Friday, July 08, 2011
Atlanta Test Cheating Kills the Canary in the Mine
The recent exposure of cheating in the Atlanta Public Schools gives me an opportunity to address the issue of public education based on my own personal observations. The issue of massive fraud has characterized urban public schools for some time. My generation went into many urban schools with the attitude of helping the poor and bringing knowledge to those in need. We rarely presumed that the problems in urban schools extended beyond the schools themselves. Since then we certainly have learned better.
The rhetoric of “community leaders” and public officials has continued to obscure the root causes of the failures in the public education system. Unlike the Republicans, I do not give much credence to the Republican claim that teachers’ unions are the blame for school failures. The fact is that they really do not do anything that significantly contributes in any way to teacher job security or professional development. The Democratic argument in regards to funding issues, likewise, doesn’t really address the fundamental flaws in public schools.
What becomes obvious here is that it is the cover-up that reveals the lack of integrity of those caught in its web. The lack of integrity begins with students who refuse to prioritize education in their lives and manipulate the various actors to hold themselves blameless. The lack of integrity continues with parents bullying teachers and administrators with “NOT my Johnny” to cover-up their child’s lack of performance at school. The lack of integrity flows to the teachers who are unwilling to speak publicly in regards to the real issues around discipline and student behavior and their disruption of the education process in the classroom. The lack of integrity appears in the principal’s offices when they seek to put a lid on real issues and work overtime to project an illusion of calm to all. School administrators then play politics with failing schools and leave critical gaps in our children’s education. Federal and state Education officials implement new programs to demonstrate their engagement while failing to delineate the basic responsibilities of the general public in the education process.
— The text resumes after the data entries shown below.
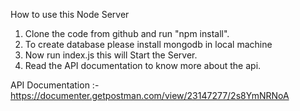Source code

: How to use this Node Server
 
1. Clone the code from github and run "npm install".
2. To create database please install mongodb in local machine
3. Now run index.js this will Start the Server.
4. Read the API documentation to know more about the api.


API Documentation :-
   https://documenter.getpostman.com/view/23147277/2s8YmNRNoA

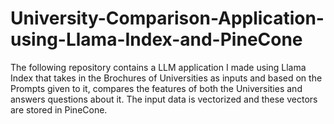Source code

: # University-Comparison-Application-using-Llama-Index-and-PineCone
The following repository contains a LLM application I made using Llama Index that takes in the Brochures of Universities as inputs and based on the Prompts given to it, compares the features of both the Universities and answers questions about it. The input data is vectorized and these vectors are stored in PineCone.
The business community has been raising the alarm for some time. They have been dismissed out of hand by public officials seeking to flush the system with cash for their constituents. Business people have noticed it because they can’t find qualified applicants to fit into their job requirements. Politicians use rhetoric and posture as if they were really addressing the substantive issues. Parents point their fingers and yell at school board meetings. Teachers picket the state house to protect their unions and their pension plans as they exist. But no real change is forthcoming.
When schools stop getting tagged, we will know that education has become an important function in the lives of young people. When parents start spending more time with their children with homework, we will know that we are on a road to change. When teachers are able to instruct without the chronic interruptions and violence prevalent in urban public schools, we will know that there will be real change comin’ down the road. Let’s not play games with the future of our state and nation. The canary in the mine was choked to death in the Atlanta Public School system. Let’s skip the drama and get to work on what we all know needs to be done.